- _Directions for this task_:
From the line containing "### 20220315_reward_dfinitysz.csv" onward, retype each line of the entries below exactly, last line included.

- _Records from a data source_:

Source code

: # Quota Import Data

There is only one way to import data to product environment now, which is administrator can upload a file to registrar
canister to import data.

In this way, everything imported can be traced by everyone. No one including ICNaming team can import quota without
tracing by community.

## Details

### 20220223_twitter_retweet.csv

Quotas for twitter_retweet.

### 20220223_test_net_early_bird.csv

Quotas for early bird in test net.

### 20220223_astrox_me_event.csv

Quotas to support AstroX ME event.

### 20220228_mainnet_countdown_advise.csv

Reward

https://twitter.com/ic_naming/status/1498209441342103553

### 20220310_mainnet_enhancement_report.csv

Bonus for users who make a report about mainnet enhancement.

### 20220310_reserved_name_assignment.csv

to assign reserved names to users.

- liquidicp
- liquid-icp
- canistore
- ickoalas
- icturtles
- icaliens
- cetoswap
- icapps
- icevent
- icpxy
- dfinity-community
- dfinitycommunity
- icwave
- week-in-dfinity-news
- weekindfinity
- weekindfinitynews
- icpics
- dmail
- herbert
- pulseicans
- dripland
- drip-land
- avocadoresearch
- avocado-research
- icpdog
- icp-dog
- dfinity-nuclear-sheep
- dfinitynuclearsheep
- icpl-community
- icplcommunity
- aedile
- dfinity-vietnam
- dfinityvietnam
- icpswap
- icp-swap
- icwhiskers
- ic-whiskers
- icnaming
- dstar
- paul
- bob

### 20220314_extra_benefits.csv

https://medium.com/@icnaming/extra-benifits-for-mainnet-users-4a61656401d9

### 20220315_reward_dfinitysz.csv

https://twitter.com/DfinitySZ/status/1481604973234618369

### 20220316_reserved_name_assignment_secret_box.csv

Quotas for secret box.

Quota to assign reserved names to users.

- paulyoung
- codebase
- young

- _Answer to this task_:
### 20220315_reward_dfinitysz.csv

https://twitter.com/DfinitySZ/status/1481604973234618369

### 20220316_reserved_name_assignment_secret_box.csv

Quotas for secret box.

Quota to assign reserved names to users.

- paulyoung
- codebase
- young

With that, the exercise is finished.